Насколько важным этапом была для тебя учёба в Литературном институте, в творческой мастерской Андрея Василевского? Как думаешь: если бы ты не пошла в Лит, а поступила бы на филфак, это бы что-то кардинально изменило в твоей судьбе?
Ксения Правкина: У меня было очень болезненное, но важное первое обсуждение: Андрей Витальевич сказал, что то, что я делаю, — это не поэзия и лучше вообще не писать, чем писать так. Меня это потрясло, и я практически ничего не писала три года. А потом начала заново, и это были совершенно другие тексты.
Для меня семинар Андрея Витальевича — лучший в Лите, и чтобы это понять, понадобилось обойти много других. Очень грустно, что я только на четвёртом курсе втянулась, но этот поиск своего семинара, своего метода стал важным опытом.
Если бы я не пошла в Лит, то училась бы в медицинском. А писать, думаю, писала бы всегда. Просто это было бы что-то иное.
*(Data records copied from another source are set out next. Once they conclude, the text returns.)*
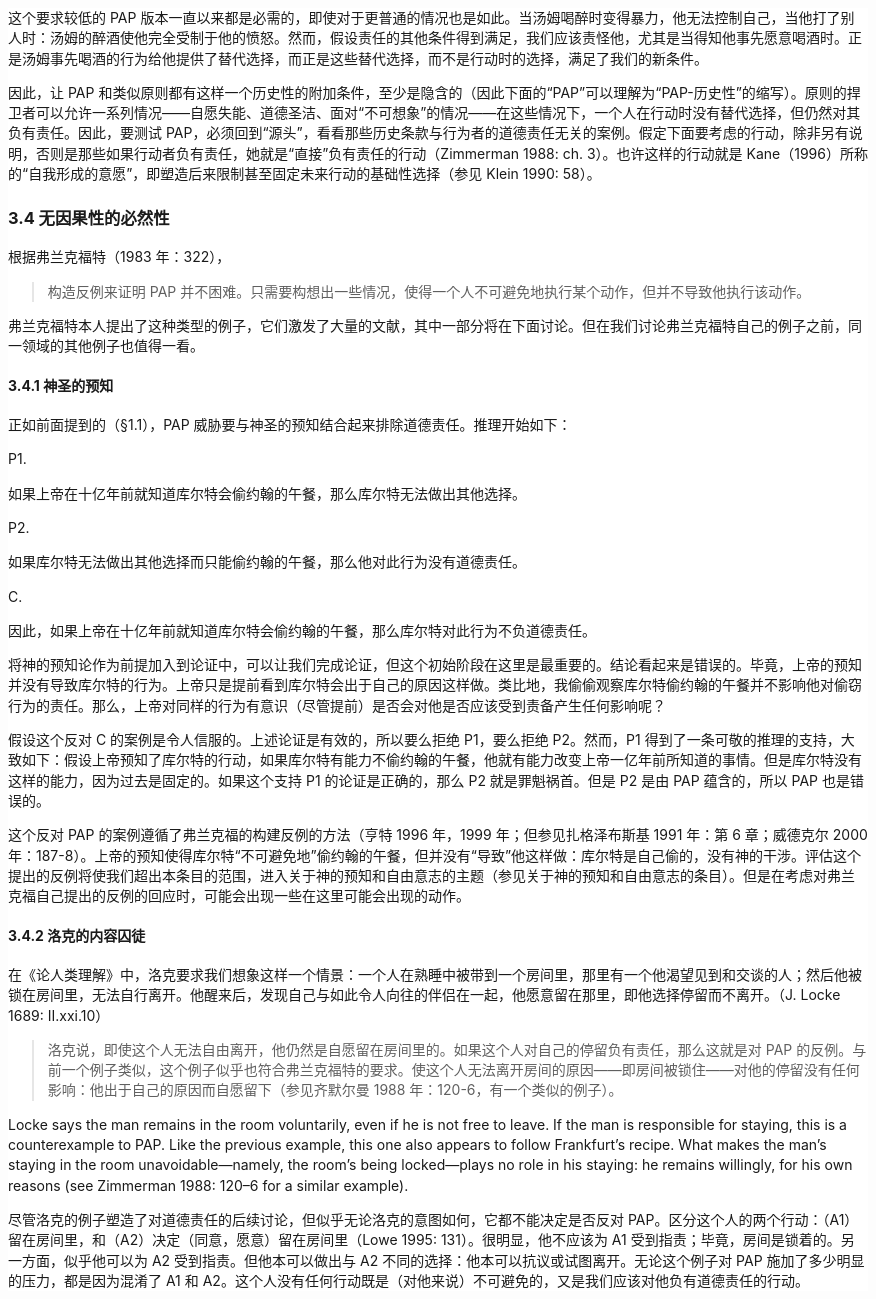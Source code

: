 这个要求较低的 PAP 版本一直以来都是必需的，即使对于更普通的情况也是如此。当汤姆喝醉时变得暴力，他无法控制自己，当他打了别人时：汤姆的醉酒使他完全受制于他的愤怒。然而，假设责任的其他条件得到满足，我们应该责怪他，尤其是当得知他事先愿意喝酒时。正是汤姆事先喝酒的行为给他提供了替代选择，而正是这些替代选择，而不是行动时的选择，满足了我们的新条件。

因此，让 PAP 和类似原则都有这样一个历史性的附加条件，至少是隐含的（因此下面的“PAP”可以理解为“PAP-历史性”的缩写）。原则的捍卫者可以允许一系列情况——自愿失能、道德圣洁、面对“不可想象”的情况——在这些情况下，一个人在行动时没有替代选择，但仍然对其负有责任。因此，要测试 PAP，必须回到“源头”，看看那些历史条款与行为者的道德责任无关的案例。假定下面要考虑的行动，除非另有说明，否则是那些如果行动者负有责任，她就是“直接”负有责任的行动（Zimmerman 1988: ch. 3）。也许这样的行动就是 Kane（1996）所称的“自我形成的意愿”，即塑造后来限制甚至固定未来行动的基础性选择（参见 Klein 1990: 58）。

### 3.4 无因果性的必然性

根据弗兰克福特（1983 年：322），

> 构造反例来证明 PAP 并不困难。只需要构想出一些情况，使得一个人不可避免地执行某个动作，但并不导致他执行该动作。

弗兰克福特本人提出了这种类型的例子，它们激发了大量的文献，其中一部分将在下面讨论。但在我们讨论弗兰克福特自己的例子之前，同一领域的其他例子也值得一看。

#### 3.4.1 神圣的预知

正如前面提到的（§1.1），PAP 威胁要与神圣的预知结合起来排除道德责任。推理开始如下：

P1.

如果上帝在十亿年前就知道库尔特会偷约翰的午餐，那么库尔特无法做出其他选择。

P2.

如果库尔特无法做出其他选择而只能偷约翰的午餐，那么他对此行为没有道德责任。

C.

因此，如果上帝在十亿年前就知道库尔特会偷约翰的午餐，那么库尔特对此行为不负道德责任。

将神的预知论作为前提加入到论证中，可以让我们完成论证，但这个初始阶段在这里是最重要的。结论看起来是错误的。毕竟，上帝的预知并没有导致库尔特的行为。上帝只是提前看到库尔特会出于自己的原因这样做。类比地，我偷偷观察库尔特偷约翰的午餐并不影响他对偷窃行为的责任。那么，上帝对同样的行为有意识（尽管提前）是否会对他是否应该受到责备产生任何影响呢？

假设这个反对 C 的案例是令人信服的。上述论证是有效的，所以要么拒绝 P1，要么拒绝 P2。然而，P1 得到了一条可敬的推理的支持，大致如下：假设上帝预知了库尔特的行动，如果库尔特有能力不偷约翰的午餐，他就有能力改变上帝一亿年前所知道的事情。但是库尔特没有这样的能力，因为过去是固定的。如果这个支持 P1 的论证是正确的，那么 P2 就是罪魁祸首。但是 P2 是由 PAP 蕴含的，所以 PAP 也是错误的。

这个反对 PAP 的案例遵循了弗兰克福的构建反例的方法（亨特 1996 年，1999 年；但参见扎格泽布斯基 1991 年：第 6 章；威德克尔 2000 年：187-8）。上帝的预知使得库尔特“不可避免地”偷约翰的午餐，但并没有“导致”他这样做：库尔特是自己偷的，没有神的干涉。评估这个提出的反例将使我们超出本条目的范围，进入关于神的预知和自由意志的主题（参见关于神的预知和自由意志的条目）。但是在考虑对弗兰克福自己提出的反例的回应时，可能会出现一些在这里可能会出现的动作。

#### 3.4.2 洛克的内容囚徒

在《论人类理解》中，洛克要求我们想象这样一个情景：一个人在熟睡中被带到一个房间里，那里有一个他渴望见到和交谈的人；然后他被锁在房间里，无法自行离开。他醒来后，发现自己与如此令人向往的伴侣在一起，他愿意留在那里，即他选择停留而不离开。（J. Locke 1689: II.xxi.10）

> 洛克说，即使这个人无法自由离开，他仍然是自愿留在房间里的。如果这个人对自己的停留负有责任，那么这就是对 PAP 的反例。与前一个例子类似，这个例子似乎也符合弗兰克福特的要求。使这个人无法离开房间的原因——即房间被锁住——对他的停留没有任何影响：他出于自己的原因而自愿留下（参见齐默尔曼 1988 年：120-6，有一个类似的例子）。

Locke says the man remains in the room voluntarily, even if he is not free to leave. If the man is responsible for staying, this is a counterexample to PAP. Like the previous example, this one also appears to follow Frankfurt’s recipe. What makes the man’s staying in the room unavoidable—namely, the room’s being locked—plays no role in his staying: he remains willingly, for his own reasons (see Zimmerman 1988: 120–6 for a similar example).

尽管洛克的例子塑造了对道德责任的后续讨论，但似乎无论洛克的意图如何，它都不能决定是否反对 PAP。区分这个人的两个行动：（A1）留在房间里，和（A2）决定（同意，愿意）留在房间里（Lowe 1995: 131）。很明显，他不应该为 A1 受到指责；毕竟，房间是锁着的。另一方面，似乎他可以为 A2 受到指责。但他本可以做出与 A2 不同的选择：他本可以抗议或试图离开。无论这个例子对 PAP 施加了多少明显的压力，都是因为混淆了 A1 和 A2。这个人没有任何行动既是（对他来说）不可避免的，又是我们应该对他负有道德责任的行动。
Каково быть финалисткой «Лицея» — одной из самых престижных литературных премий? Думаешь, именно этот опыт стал толчком твоей профессиональной карьере — или наоборот? Или это не слишком-то взаимосвязанные вещи?
Ксения Правкина: С «Лицеем» я до последнего не верила, что вообще куда-то войду, тем более в шорт. Помню только церемонию награждения. Было тревожно и адски жарко. Так что я просто пыталась выжить и ни о чем почти не думала.
Профессиональной карьеры я у себя не вижу. Но если говорить именно о письме, то не думаю, что это вообще как-то повлияло. Я тогда искала свой метод, и письмо постоянно менялось. После «Лицея» я просто продолжила делать то, что делала.
Как ты считаешь, государство поддерживает молодых авторов — или власть имущим поэзия не слишком нужна? Каких возможностей не хватает начинающему поэту: премий, фестивалей, грантов?
Ксения Правкина: Не очень хочется даже думать про государство, не знаю, кого оно вообще способно поддержать. Мне не очень нравится весь этот иерархичный премиальный процесс и хотелось бы развитой горизонтальной грантовой системы.
Планируешь ли ты вступать в Союз писателей?
Ксения Правкина: Мне кажется, это последнее, о чём я могу подумать. Вообще не представляю, чем они там в своём Союзе занимаются.